Social and Emotional Issues Faced by Gifted Girls in Elementary and Secondary School

Updated: Jan 12, 2019

By Sally Reis.


Citation: From The SENG Newsletter. 2002 2(3) 1-5.


Research with talented girls and women has revealed a number of personality factors, personal priorities, and social emotional issues that have consistently emerged as contributing reasons that many either cannot or do not realize their potential. Not all gifted females experience the same issues, but trends have been found in research about talented women that identify a combination of the following contributing reasons: dilemmas about abilities and talents, personal decisions about family, ambivalence of parents and teachers toward developing high levels of potential, and decisions about duty and caring (putting the needs of others first) as opposed to nurturing personal, religious, and social issues.


The personal and social emotional issues occur across women’s lifespans. Some affect the youngest girls and some are only apparent to women who have become involved in serious relationships in their college or graduate school years, or had children later in their lives. Older gifted women resolve many personal issues relating to ability and social issues experienced by younger gifted girls. It is also important to understand that some of these dilemmas cannot be resolved to the satisfaction of everyone involved. Rather, some dilemmas shift or are resolved due to changes in a woman’s life, such as the maturation of her children, the dissolution of a relationship, the reemergence of other relationships, or a change in environments at work or home. Therefore, it is difficult, if not impossible, when discussing social and emotional issues, to discuss gifted girls without discussing gifted women, because many young gifted girls believe that they can “do it all” or “have it all,” while many older gifted females have learned that they cannot. These gifted girls were extremely bright in school, but as they got older, ambivalence about their future caused their hopes and career dreams to waver. Preventing this, and learning more about why hopes fade, is the reason that much of the research about gifted girls and women continues.

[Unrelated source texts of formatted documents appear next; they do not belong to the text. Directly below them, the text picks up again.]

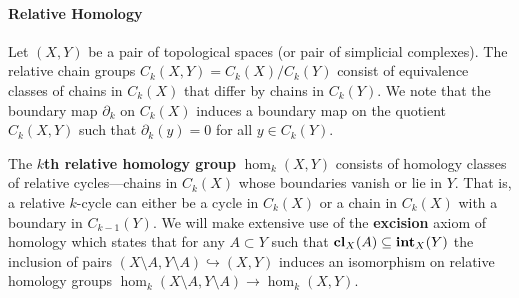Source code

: \paragraph{Relative Homology}

Let $(X, Y)$ be a pair of topological spaces (or pair of simplicial complexes).
The relative chain groups $C_k(X, Y) = C_k(X) / C_k(Y)$ consist of equivalence classes of chains in $C_k(X)$ that differ by chains in $C_k(Y)$.
We note that the boundary map $\partial_k$ on $C_k(X)$ induces a boundary map on the quotient $C_k(X, Y)$ such that $\partial_k(y) = 0$ for all $y\in C_k(Y)$.

The \textbf{$k$th relative homology group} $\hom_k(X, Y)$ consists of homology classes of relative cycles---chains in $C_k(X)$ whose boundaries vanish or lie in $Y$.
That is, a relative $k$-cycle can either be a cycle in $C_k(X)$ or a chain in $C_k(X)$ with a boundary in $C_{k-1}(Y)$.
We will make extensive use of the \textbf{excision} axiom of homology which states that for any $A\subset Y$ such that $\mathbf{cl}_X(A)\subseteq \mathbf{int}_X(Y)$ the inclusion of pairs $(X\setminus A, Y\setminus A)\hookrightarrow (X, Y)$ induces an isomorphism on relative homology groups $\hom_k(X\setminus A, Y\setminus A)\to\hom_k(X, Y)$.
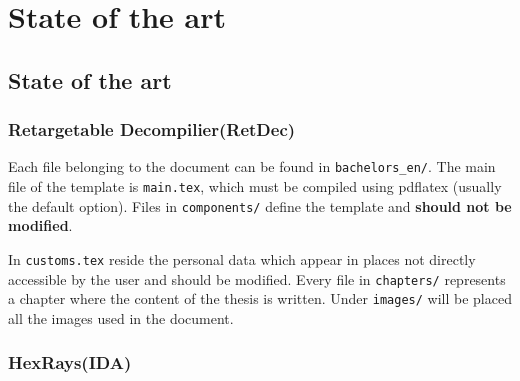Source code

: \chapter{State of the art}\label{section:stateoftheart}
\thispagestyle{pagestyle}


\section{State of the art}
\subsection{Retargetable Decompilier(RetDec)} \label{section:retdec}
Each file belonging to the document can be found in \texttt{bachelors\_en/}.
The main file of the template is \texttt{main.tex}, which must be compiled using pdflatex (usually the default option). Files in \texttt{components/} define the template and \textbf{should not be modified}.

In \texttt{customs.tex} reside the personal data which appear in places not directly accessible by the user and should be modified. Every file in \texttt{chapters/} represents a chapter where the content of the thesis is written. Under \texttt{images/} will be placed all the images used in the document.

\subsection{HexRays(IDA)} \label{section:hexrays}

Some research has suggested that belief in ability and self-confidence of talented females is undermined or diminished during childhood or adolescence. In a recent qualitative study of five talented adolescents, not one participant attributed her success in school to extraordinary ability (Callahan, Cunningham, & Plucker, 1994). Other recent research has indicated that despite a degree of “feminine modesty,” some gifted students acknowledged their abilities despite admitting to having fears about the future (Reis, Hébert, Diaz, Maxfield, & Ratley, 1995). What factors help some smart young girls become self-fulfilled, talented adults who can achieve at high levels and enjoy personal happiness? Studies of gifted women provide essential information about experiences of smart girls during childhood and adolescence. Some of these experiences cause confusion about future career and personal goals. The following review of research focuses on the social and emotional issues faced by gifted females, and includes issues related to external barriers and internal barriers experienced by gifted and talented girls and women.

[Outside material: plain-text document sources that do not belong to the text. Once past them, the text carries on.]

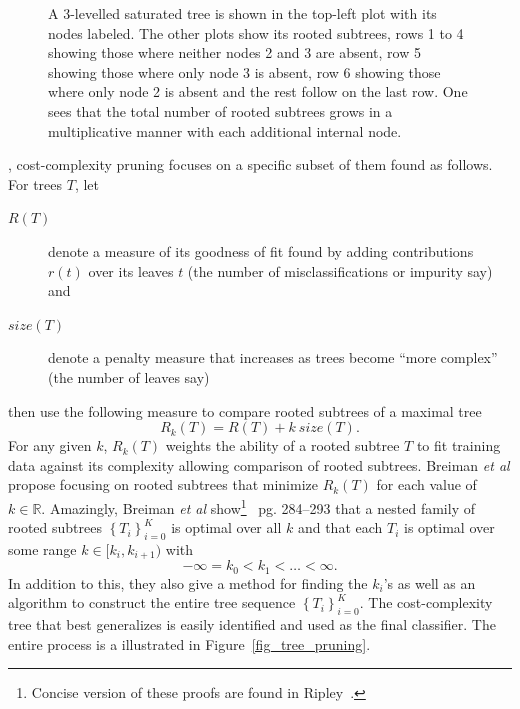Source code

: \begin{figure}
\caption{A 3-levelled saturated tree is shown in the top-left plot with its nodes labeled. The other plots show its rooted subtrees, rows 1 to 4 showing those where neither nodes 2 and 3 are absent, row 5 showing those where only node 3 is absent, row 6 showing those where only node 2 is absent and the rest follow on the last row. One sees that the total number of rooted subtrees grows in a multiplicative manner with each additional internal node.}
\label{fig_rooted_subtrees}
\end{figure}, cost-complexity pruning focuses on a specific subset of them found as follows. For trees $T$, let
\begin{description}
\item[$R(T)$] denote a measure of its goodness of fit found by adding contributions $r(t)$ over its leaves $t$ (the number of misclassifications or impurity say) and
\item[$size(T)$] denote a penalty measure that increases as trees become ``more complex'' (the number of leaves say)
\end{description} 
then use the following measure to compare rooted subtrees of a maximal tree $$R_k(T)=R(T)+k~size(T).$$
For any given $k$, $R_k(T)$ weights the ability of a rooted subtree $T$ to fit training data against its complexity allowing comparison of rooted subtrees. Breiman \emph{et al} propose focusing on rooted subtrees that minimize $R_k(T)$ for each value of $k\in\mathbb{R}$. Amazingly, Breiman \emph{et al} show\footnote{Concise version of these proofs are found in Ripley~\cite{Ripley.96}.}~\cite{cart84-2} pg. 284--293 that a nested family of rooted subtrees $\left\{T_i\right\}_{i=0}^K$ is optimal over all $k$ and that each $T_i$ is optimal over some range $k\in[k_i,k_{i+1})$ with $$-\infty=k_0<k_1<\ldots<\infty.$$ In addition to this, they also give a method for finding the $k_i$'s as well as an algorithm to construct the entire tree sequence $\left\{T_i\right\}_{i=0}^K$. The cost-complexity tree that best generalizes is easily identified and used as the final classifier. The entire process is a illustrated in Figure~\ref{fig_tree_pruning}. 
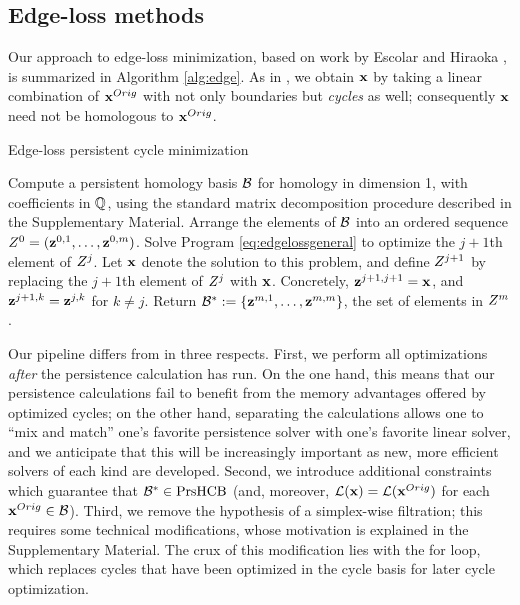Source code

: \subsection{Edge-loss methods}
\label{sec:edgelossmethods}

 
Our approach to edge-loss minimization, based on work by Escolar and Hiraoka \cite{Escolar2016}, is summarized in Algorithm \ref{alg:edge}.  As in \cite{Escolar2016}, we obtain $\mathbf{x}$  by taking a linear combination of $\mathbf{x}^{Orig}$ with not only boundaries but \emph{cycles} as well; consequently $\mathbf{x}$ need not be homologous to $\mathbf{x}^{Orig}$.  
\begin{algorithm}
\caption{Edge-loss persistent cycle minimization}
\label{alg:edge}
\begin{algorithmic}[1]
\STATE Compute a persistent homology basis $\mathcal B$ for homology in dimension 1, with coefficients in $\mathbb{Q}$,  using the standard matrix decomposition procedure described in the Supplementary Material. Arrange the elements of $\mathcal B$ into an ordered sequence $Z^0 = (\mathbf{z}^{0,1}, \ldots, \mathbf{z}^{0,m})$.
\STATE Solve Program \eqref{eq:edgelossgeneral} to optimize the $j+1$th element of $Z^{j}$.  Let $\mathbf{x}$ denote the solution to this problem, and define $Z^{j+1}$ by replacing the $j+1$th element of $Z^{j}$ with $\mathbf{x}$.  Concretely, $\mathbf{z}^{j+1,j+1} = \mathbf{x}$, and $\mathbf{z}^{j+1,k} = \mathbf{z}^{j,k}$ for $k \neq j$.
\ENDFOR
\STATE Return $\mathcal B^*: = \{\mathbf{z}^{m,1}, \ldots, \mathbf{z}^{m,m}\}$, the set of elements in $Z^m$.
\end{algorithmic}
\end{algorithm}

Our pipeline differs from \cite{Escolar2016} in three respects.  First, we perform all optimizations \emph{after} the persistence calculation has run.   On the one hand, this means that our persistence calculations  fail to  benefit from the memory advantages offered by optimized cycles; on the other hand, separating the calculations allows one to ``mix and match'' one's favorite persistence solver with one's favorite linear solver, and we anticipate that this will be increasingly important as new, more efficient solvers of each kind are developed.  Second, we introduce additional constraints which guarantee that $\mathcal B^* \in \mathrm{PrsHCB}$  
(and, moreover, $\mathcal{L}( \mathbf{x}) = \mathcal{L}( \mathbf{x}^{Orig})$ for each $\mathbf{x}^{Orig} \in \mathcal B$). Third, we remove the hypothesis of a simplex-wise filtration; this requires some technical modifications, whose motivation is explained in the Supplementary Material. The crux of this modification lies with the for loop, which replaces cycles that have been optimized in the cycle basis for later cycle optimization.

External Barriers The importance of environmental variables on the development of gifted and talented females cannot be overstated. Almost from birth, females find themselves in a world of limiting stereotypes and barriers to achievement. Research has identified external barriers that seem to negatively influence the development of talents and gifts in some gifted girls and women. These barriers include the role of parents, school, and the environment in general, as well as the need to develop a set of philosophical beliefs that is essential to the development of creative and academic potential. In a society in which the majority of our leaders, politicians, artists, musicians, and inventors are male, a young female may not develop a philosophical belief about her own creative potential. A brief discussion of some external barriers follows.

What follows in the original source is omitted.